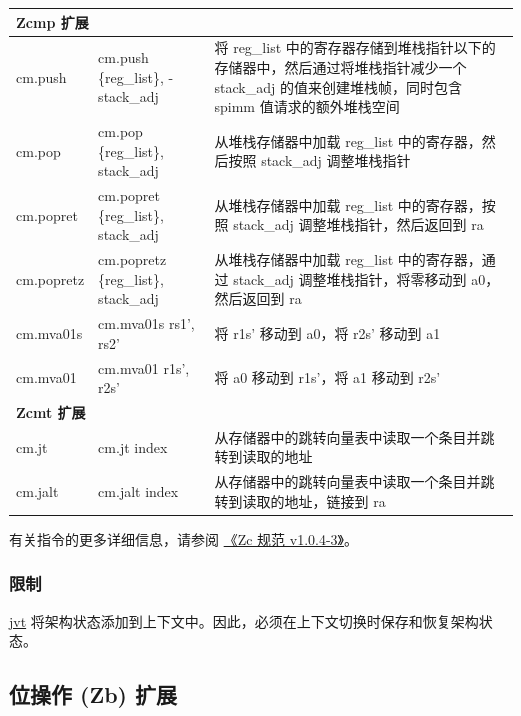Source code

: \documentclass[main\_\_CN.tex]{subfiles}
\begin{document}
\begin{longtable}{ | p{2.0cm} | p{4.0cm} |  p{10.0cm} | }
\multicolumn{3}{|l|}{\textbf{Zcmp 扩展}} \\\hline

cm.push & cm.push \{reg\_list\}, -stack\_adj & 将 reg\_list 中的寄存器存储到堆栈指针以下的存储器中，然后通过将堆栈指针减少一个 stack\_adj 的值来创建堆栈帧，同时包含 spimm 值请求的额外堆栈空间\\\hline
cm.pop & cm.pop \{reg\_list\}, stack\_adj & 从堆栈存储器中加载 reg\_list 中的寄存器，然后按照 stack\_adj 调整堆栈指针 \\\hline
cm.popret & cm.popret \{reg\_list\}, stack\_adj & 从堆栈存储器中加载 reg\_list 中的寄存器，按照 stack\_adj 调整堆栈指针，然后返回到 ra\\\hline
cm.popretz & cm.popretz \{reg\_list\}, stack\_adj & 从堆栈存储器中加载 reg\_list 中的寄存器，通过 stack\_adj 调整堆栈指针，将零移动到 a0，然后返回到 ra\\\hline
cm.mva01s & cm.mva01s rs1', rs2' &  将 r1s' 移动到 a0，将 r2s' 移动到 a1\\\hline
cm.mva01 & cm.mva01 r1s', r2s' & 将 a0 移动到 r1s'，将 a1 移动到 r2s' \\\hline

\multicolumn{3}{|l|}{\textbf{Zcmt 扩展}} \\\hline

cm.jt & cm.jt index & 从存储器中的跳转向量表中读取一个条目并跳转到读取的地址 \\\hline
cm.jalt & cm.jalt index & 从存储器中的跳转向量表中读取一个条目并跳转到读取的地址，链接到 ra  \\\hline

\end{longtable}

有关指令的更多详细信息，请参阅 \href{https://github.com/riscvarchive/riscv-code-size-reduction/blob/v1.0.4-3/Zc-specification/Zc.adoc}{《Zc 规范 v1.0.4-3》}。

\subsubsection{限制}
\label{sec:riscvcpu-zc-limit-descr}

\hyperref[regdesc:JVT]{jvt} 将架构状态添加到上下文中。因此，必须在上下文切换时保存和恢复架构状态。



\newpage
\subsection{位操作 (Zb) 扩展}
\label{sec:riscvcpu-zb}
\end{document}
──────────
- WHAT YOU HAVE TO DO -
From the first line of the records down through the line containing "cm.pop & cm.pop", transcribe exactly those lines and no others, both ends kept, pictures dropped.

- RESULT OF THIS TASK -
Source code

: \documentclass[main\_\_CN.tex]{subfiles}
\begin{document}
\begin{longtable}{ | p{2.0cm} | p{4.0cm} |  p{10.0cm} | }
\multicolumn{3}{|l|}{\textbf{Zcmp 扩展}} \\\hline

cm.push & cm.push \{reg\_list\}, -stack\_adj & 将 reg\_list 中的寄存器存储到堆栈指针以下的存储器中，然后通过将堆栈指针减少一个 stack\_adj 的值来创建堆栈帧，同时包含 spimm 值请求的额外堆栈空间\\\hline
cm.pop & cm.pop \{reg\_list\}, stack\_adj & 从堆栈存储器中加载 reg\_list 中的寄存器，然后按照 stack\_adj 调整堆栈指针 \\\hline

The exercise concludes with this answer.